-- Source material follows --
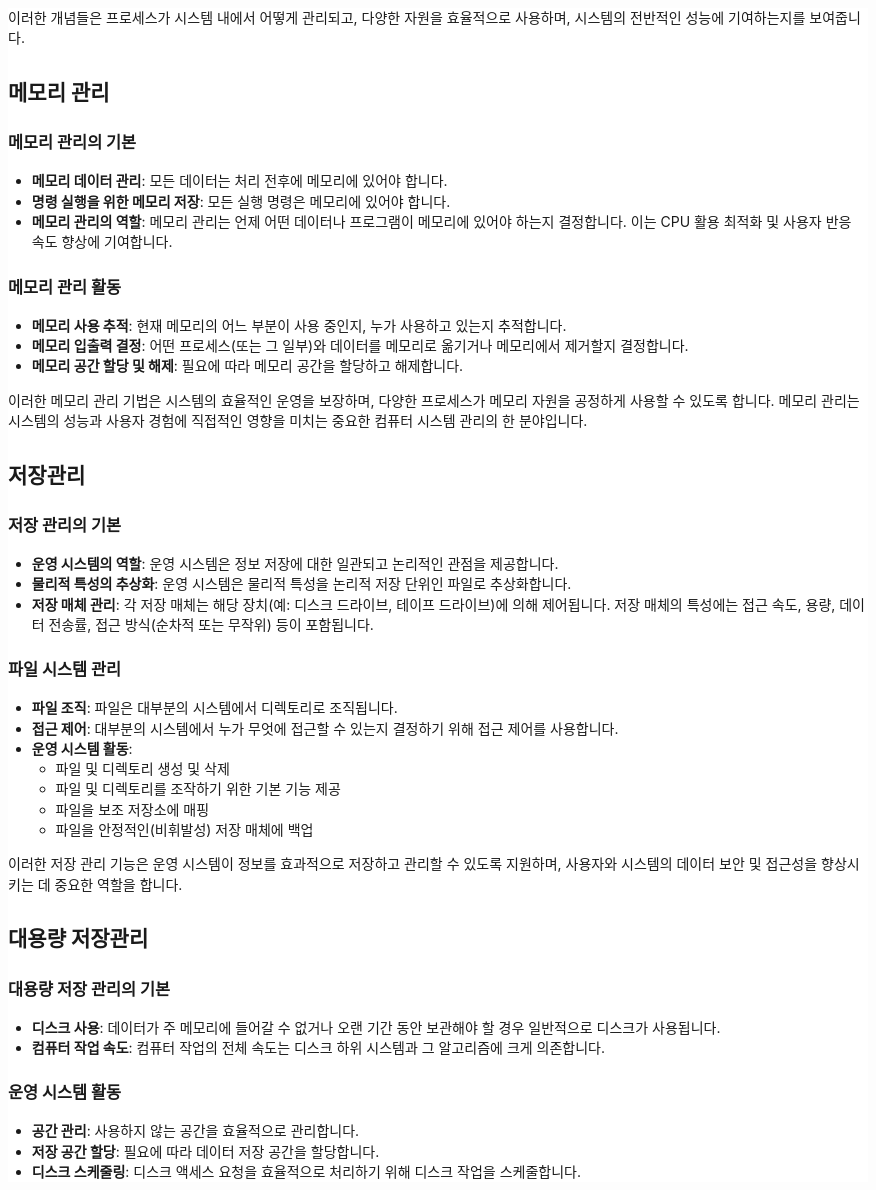 이러한 개념들은 프로세스가 시스템 내에서 어떻게 관리되고, 다양한 자원을 효율적으로 사용하며, 시스템의 전반적인 성능에 기여하는지를 보여줍니다.


## 메모리 관리
### 메모리 관리의 기본

- **메모리 데이터 관리**: 모든 데이터는 처리 전후에 메모리에 있어야 합니다.
- **명령 실행을 위한 메모리 저장**: 모든 실행 명령은 메모리에 있어야 합니다.
- **메모리 관리의 역할**: 메모리 관리는 언제 어떤 데이터나 프로그램이 메모리에 있어야 하는지 결정합니다. 이는 CPU 활용 최적화 및 사용자 반응 속도 향상에 기여합니다.

### 메모리 관리 활동

- **메모리 사용 추적**: 현재 메모리의 어느 부분이 사용 중인지, 누가 사용하고 있는지 추적합니다.
- **메모리 입출력 결정**: 어떤 프로세스(또는 그 일부)와 데이터를 메모리로 옮기거나 메모리에서 제거할지 결정합니다.
- **메모리 공간 할당 및 해제**: 필요에 따라 메모리 공간을 할당하고 해제합니다.

이러한 메모리 관리 기법은 시스템의 효율적인 운영을 보장하며, 다양한 프로세스가 메모리 자원을 공정하게 사용할 수 있도록 합니다. 메모리 관리는 시스템의 성능과 사용자 경험에 직접적인 영향을 미치는 중요한 컴퓨터 시스템 관리의 한 분야입니다.


## 저장관리
### 저장 관리의 기본

- **운영 시스템의 역할**: 운영 시스템은 정보 저장에 대한 일관되고 논리적인 관점을 제공합니다.
- **물리적 특성의 추상화**: 운영 시스템은 물리적 특성을 논리적 저장 단위인 파일로 추상화합니다.
- **저장 매체 관리**: 각 저장 매체는 해당 장치(예: 디스크 드라이브, 테이프 드라이브)에 의해 제어됩니다. 저장 매체의 특성에는 접근 속도, 용량, 데이터 전송률, 접근 방식(순차적 또는 무작위) 등이 포함됩니다.

### 파일 시스템 관리

- **파일 조직**: 파일은 대부분의 시스템에서 디렉토리로 조직됩니다.
- **접근 제어**: 대부분의 시스템에서 누가 무엇에 접근할 수 있는지 결정하기 위해 접근 제어를 사용합니다.
- **운영 시스템 활동**:
    - 파일 및 디렉토리 생성 및 삭제
    - 파일 및 디렉토리를 조작하기 위한 기본 기능 제공
    - 파일을 보조 저장소에 매핑
    - 파일을 안정적인(비휘발성) 저장 매체에 백업

이러한 저장 관리 기능은 운영 시스템이 정보를 효과적으로 저장하고 관리할 수 있도록 지원하며, 사용자와 시스템의 데이터 보안 및 접근성을 향상시키는 데 중요한 역할을 합니다.

## 대용량 저장관리
### 대용량 저장 관리의 기본

- **디스크 사용**: 데이터가 주 메모리에 들어갈 수 없거나 오랜 기간 동안 보관해야 할 경우 일반적으로 디스크가 사용됩니다.
- **컴퓨터 작업 속도**: 컴퓨터 작업의 전체 속도는 디스크 하위 시스템과 그 알고리즘에 크게 의존합니다.

### 운영 시스템 활동

- **공간 관리**: 사용하지 않는 공간을 효율적으로 관리합니다.
- **저장 공간 할당**: 필요에 따라 데이터 저장 공간을 할당합니다.
- **디스크 스케줄링**: 디스크 액세스 요청을 효율적으로 처리하기 위해 디스크 작업을 스케줄합니다.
-- Source material concluded --
What is being asked
Exactly as written, give the line containing "- **저장 매체 관리**: 각" and all remaining lines of the records.

Result
- **저장 매체 관리**: 각 저장 매체는 해당 장치(예: 디스크 드라이브, 테이프 드라이브)에 의해 제어됩니다. 저장 매체의 특성에는 접근 속도, 용량, 데이터 전송률, 접근 방식(순차적 또는 무작위) 등이 포함됩니다.

### 파일 시스템 관리

- **파일 조직**: 파일은 대부분의 시스템에서 디렉토리로 조직됩니다.
- **접근 제어**: 대부분의 시스템에서 누가 무엇에 접근할 수 있는지 결정하기 위해 접근 제어를 사용합니다.
- **운영 시스템 활동**:
    - 파일 및 디렉토리 생성 및 삭제
    - 파일 및 디렉토리를 조작하기 위한 기본 기능 제공
    - 파일을 보조 저장소에 매핑
    - 파일을 안정적인(비휘발성) 저장 매체에 백업

이러한 저장 관리 기능은 운영 시스템이 정보를 효과적으로 저장하고 관리할 수 있도록 지원하며, 사용자와 시스템의 데이터 보안 및 접근성을 향상시키는 데 중요한 역할을 합니다.

## 대용량 저장관리
### 대용량 저장 관리의 기본

- **디스크 사용**: 데이터가 주 메모리에 들어갈 수 없거나 오랜 기간 동안 보관해야 할 경우 일반적으로 디스크가 사용됩니다.
- **컴퓨터 작업 속도**: 컴퓨터 작업의 전체 속도는 디스크 하위 시스템과 그 알고리즘에 크게 의존합니다.

### 운영 시스템 활동

- **공간 관리**: 사용하지 않는 공간을 효율적으로 관리합니다.
- **저장 공간 할당**: 필요에 따라 데이터 저장 공간을 할당합니다.
- **디스크 스케줄링**: 디스크 액세스 요청을 효율적으로 처리하기 위해 디스크 작업을 스케줄합니다.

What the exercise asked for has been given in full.